Return each line of the listing that follows in which the string "repositories" can be found.

• _Input material_
--- START ---

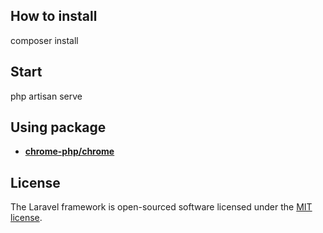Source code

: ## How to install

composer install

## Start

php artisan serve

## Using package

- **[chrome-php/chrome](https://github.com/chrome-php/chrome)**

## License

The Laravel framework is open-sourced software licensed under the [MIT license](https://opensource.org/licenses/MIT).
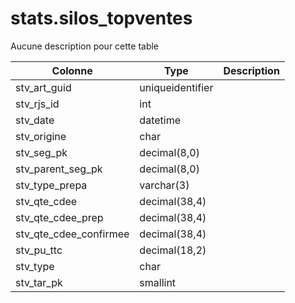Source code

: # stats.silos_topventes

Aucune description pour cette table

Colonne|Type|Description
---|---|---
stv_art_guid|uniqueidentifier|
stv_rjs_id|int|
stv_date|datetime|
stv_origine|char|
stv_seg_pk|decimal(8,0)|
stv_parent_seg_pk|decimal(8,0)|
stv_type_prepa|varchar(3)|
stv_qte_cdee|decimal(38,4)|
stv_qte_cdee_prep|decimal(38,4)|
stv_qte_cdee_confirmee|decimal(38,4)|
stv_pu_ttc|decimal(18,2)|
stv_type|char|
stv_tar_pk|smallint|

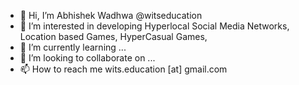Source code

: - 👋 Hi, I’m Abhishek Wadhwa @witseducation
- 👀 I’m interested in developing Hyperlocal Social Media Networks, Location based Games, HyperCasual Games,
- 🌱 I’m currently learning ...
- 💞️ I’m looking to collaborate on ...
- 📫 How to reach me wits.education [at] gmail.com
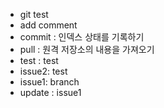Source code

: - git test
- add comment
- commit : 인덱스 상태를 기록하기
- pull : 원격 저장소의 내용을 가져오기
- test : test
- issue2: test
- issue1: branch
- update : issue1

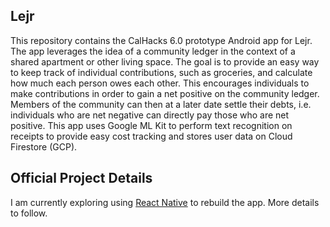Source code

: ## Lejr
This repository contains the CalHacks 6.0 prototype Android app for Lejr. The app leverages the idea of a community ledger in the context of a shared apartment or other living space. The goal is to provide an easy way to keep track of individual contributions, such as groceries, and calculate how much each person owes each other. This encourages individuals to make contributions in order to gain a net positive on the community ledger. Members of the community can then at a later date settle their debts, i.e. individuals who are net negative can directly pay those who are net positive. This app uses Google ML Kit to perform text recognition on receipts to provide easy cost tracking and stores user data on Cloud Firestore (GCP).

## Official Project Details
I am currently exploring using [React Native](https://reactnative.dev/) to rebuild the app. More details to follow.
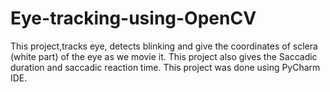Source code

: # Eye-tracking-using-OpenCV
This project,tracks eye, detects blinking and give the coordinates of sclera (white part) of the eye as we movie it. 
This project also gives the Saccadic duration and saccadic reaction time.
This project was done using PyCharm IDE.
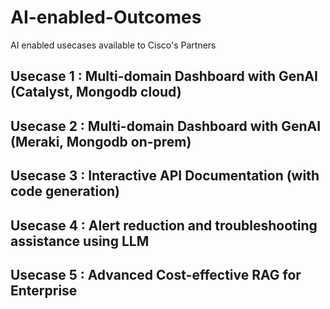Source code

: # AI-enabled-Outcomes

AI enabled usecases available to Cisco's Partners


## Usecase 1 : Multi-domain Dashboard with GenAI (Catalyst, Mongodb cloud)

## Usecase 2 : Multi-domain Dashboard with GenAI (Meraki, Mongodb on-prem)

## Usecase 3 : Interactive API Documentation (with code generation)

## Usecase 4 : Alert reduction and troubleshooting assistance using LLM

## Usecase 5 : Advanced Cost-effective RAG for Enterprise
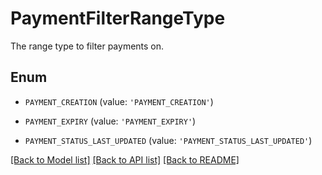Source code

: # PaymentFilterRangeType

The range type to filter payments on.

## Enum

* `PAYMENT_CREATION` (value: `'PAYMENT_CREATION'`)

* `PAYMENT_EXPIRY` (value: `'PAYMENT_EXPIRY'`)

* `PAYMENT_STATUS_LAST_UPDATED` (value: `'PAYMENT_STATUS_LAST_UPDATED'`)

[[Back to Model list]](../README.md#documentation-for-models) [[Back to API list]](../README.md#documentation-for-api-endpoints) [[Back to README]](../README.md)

--- END ---
--- START ---

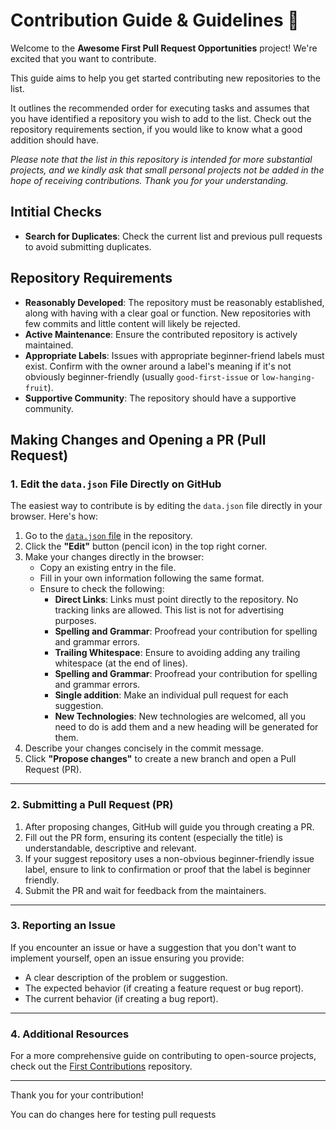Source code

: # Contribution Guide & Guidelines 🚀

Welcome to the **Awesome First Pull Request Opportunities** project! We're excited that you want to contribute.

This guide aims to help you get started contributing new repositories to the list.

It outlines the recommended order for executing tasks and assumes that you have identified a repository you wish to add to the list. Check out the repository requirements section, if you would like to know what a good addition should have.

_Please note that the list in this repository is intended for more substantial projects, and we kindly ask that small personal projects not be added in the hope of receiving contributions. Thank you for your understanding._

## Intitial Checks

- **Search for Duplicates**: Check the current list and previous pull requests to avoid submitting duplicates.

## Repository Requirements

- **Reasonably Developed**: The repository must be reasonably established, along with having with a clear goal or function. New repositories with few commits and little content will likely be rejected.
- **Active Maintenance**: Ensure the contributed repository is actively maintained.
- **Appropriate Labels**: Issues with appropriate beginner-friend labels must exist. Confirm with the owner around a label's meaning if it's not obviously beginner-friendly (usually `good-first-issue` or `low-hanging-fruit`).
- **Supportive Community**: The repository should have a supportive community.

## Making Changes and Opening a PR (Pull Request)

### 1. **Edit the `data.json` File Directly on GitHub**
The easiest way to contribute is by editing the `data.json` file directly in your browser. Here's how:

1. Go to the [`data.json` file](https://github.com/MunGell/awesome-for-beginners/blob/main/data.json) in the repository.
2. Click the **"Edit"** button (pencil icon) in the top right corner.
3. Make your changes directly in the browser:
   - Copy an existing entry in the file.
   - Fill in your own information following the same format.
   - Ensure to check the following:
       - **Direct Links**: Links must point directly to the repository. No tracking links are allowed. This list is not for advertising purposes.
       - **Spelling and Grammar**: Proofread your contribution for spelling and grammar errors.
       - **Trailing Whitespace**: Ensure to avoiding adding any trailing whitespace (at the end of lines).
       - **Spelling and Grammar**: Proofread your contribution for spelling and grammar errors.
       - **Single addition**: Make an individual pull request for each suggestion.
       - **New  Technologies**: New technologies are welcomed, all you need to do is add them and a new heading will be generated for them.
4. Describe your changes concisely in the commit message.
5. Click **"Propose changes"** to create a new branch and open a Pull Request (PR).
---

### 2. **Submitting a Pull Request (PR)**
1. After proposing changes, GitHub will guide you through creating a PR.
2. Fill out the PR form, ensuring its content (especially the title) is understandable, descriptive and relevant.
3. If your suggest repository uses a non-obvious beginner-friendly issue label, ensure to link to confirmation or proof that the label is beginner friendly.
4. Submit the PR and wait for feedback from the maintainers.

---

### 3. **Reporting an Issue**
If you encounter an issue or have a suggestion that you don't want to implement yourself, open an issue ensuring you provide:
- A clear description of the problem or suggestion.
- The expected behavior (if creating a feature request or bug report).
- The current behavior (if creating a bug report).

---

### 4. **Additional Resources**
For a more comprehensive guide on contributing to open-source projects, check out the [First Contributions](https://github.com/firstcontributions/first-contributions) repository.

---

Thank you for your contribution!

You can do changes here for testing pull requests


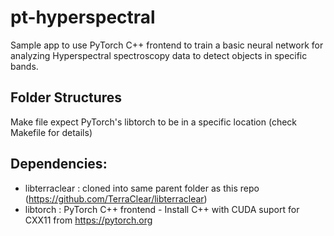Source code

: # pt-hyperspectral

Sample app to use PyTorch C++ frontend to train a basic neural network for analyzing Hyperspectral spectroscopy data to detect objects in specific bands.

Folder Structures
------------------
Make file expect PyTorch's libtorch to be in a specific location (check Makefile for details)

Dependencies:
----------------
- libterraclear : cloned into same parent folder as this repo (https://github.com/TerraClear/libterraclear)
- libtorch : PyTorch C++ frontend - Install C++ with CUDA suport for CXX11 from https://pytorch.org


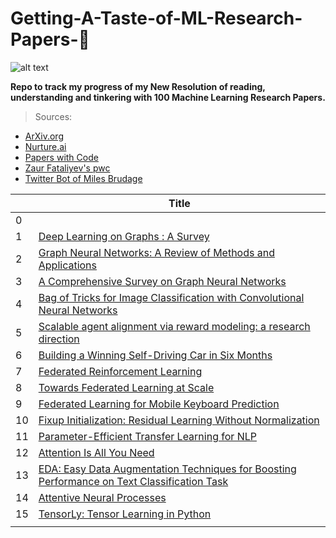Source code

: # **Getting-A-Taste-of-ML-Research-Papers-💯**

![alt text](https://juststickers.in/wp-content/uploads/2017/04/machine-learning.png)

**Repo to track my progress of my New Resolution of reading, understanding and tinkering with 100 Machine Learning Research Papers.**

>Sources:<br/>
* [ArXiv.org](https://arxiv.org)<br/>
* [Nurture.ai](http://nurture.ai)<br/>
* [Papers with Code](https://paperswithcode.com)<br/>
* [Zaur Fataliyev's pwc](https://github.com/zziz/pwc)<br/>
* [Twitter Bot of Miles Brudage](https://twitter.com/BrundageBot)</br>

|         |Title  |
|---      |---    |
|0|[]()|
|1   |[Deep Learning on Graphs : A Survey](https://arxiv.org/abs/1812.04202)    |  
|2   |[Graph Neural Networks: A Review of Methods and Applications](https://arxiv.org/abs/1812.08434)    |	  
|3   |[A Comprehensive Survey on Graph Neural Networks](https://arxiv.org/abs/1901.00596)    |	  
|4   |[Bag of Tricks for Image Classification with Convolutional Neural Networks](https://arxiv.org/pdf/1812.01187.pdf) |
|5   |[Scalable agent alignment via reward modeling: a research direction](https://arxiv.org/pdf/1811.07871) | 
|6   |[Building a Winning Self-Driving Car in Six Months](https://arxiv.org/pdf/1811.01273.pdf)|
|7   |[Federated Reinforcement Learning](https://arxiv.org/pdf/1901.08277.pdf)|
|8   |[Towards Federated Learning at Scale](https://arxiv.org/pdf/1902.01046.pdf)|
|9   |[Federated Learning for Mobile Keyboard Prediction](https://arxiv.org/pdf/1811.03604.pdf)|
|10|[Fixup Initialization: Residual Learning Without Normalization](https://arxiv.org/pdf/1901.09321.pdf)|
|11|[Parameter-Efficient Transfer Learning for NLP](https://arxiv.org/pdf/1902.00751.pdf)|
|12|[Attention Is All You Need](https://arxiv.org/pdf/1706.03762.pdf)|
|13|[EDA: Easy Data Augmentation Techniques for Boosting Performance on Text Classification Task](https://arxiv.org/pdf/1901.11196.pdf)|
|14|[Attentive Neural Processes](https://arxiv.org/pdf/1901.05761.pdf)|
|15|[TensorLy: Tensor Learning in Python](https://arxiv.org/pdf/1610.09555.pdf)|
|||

--- END ---

• _Result for this exercise_
This guide aims to help you get started contributing new repositories to the list.
- **Reasonably Developed**: The repository must be reasonably established, along with having with a clear goal or function. New repositories with few commits and little content will likely be rejected.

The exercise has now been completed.